• Task statement: Spot each line in the records below where the word "string" occurs, then copy it.

• Saved data entries:
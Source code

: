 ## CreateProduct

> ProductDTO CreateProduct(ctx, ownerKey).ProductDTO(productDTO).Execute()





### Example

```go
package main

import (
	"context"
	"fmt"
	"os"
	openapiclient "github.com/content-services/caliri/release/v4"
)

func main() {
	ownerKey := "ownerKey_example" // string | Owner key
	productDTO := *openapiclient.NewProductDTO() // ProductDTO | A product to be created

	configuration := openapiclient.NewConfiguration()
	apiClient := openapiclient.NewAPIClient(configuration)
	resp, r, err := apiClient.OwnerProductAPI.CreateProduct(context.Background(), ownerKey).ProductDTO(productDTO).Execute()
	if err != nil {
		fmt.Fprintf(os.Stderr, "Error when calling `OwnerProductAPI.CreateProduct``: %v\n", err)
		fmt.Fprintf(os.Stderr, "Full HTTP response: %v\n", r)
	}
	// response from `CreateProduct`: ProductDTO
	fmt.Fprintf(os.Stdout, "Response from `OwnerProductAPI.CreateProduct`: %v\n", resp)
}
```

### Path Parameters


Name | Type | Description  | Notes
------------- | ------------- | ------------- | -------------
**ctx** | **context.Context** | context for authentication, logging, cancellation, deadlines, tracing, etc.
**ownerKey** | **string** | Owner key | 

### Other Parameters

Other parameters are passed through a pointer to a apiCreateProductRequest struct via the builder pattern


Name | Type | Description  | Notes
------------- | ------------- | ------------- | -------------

• Solution for this task:
	ownerKey := "ownerKey_example" // string | Owner key
**ownerKey** | **string** | Owner key | 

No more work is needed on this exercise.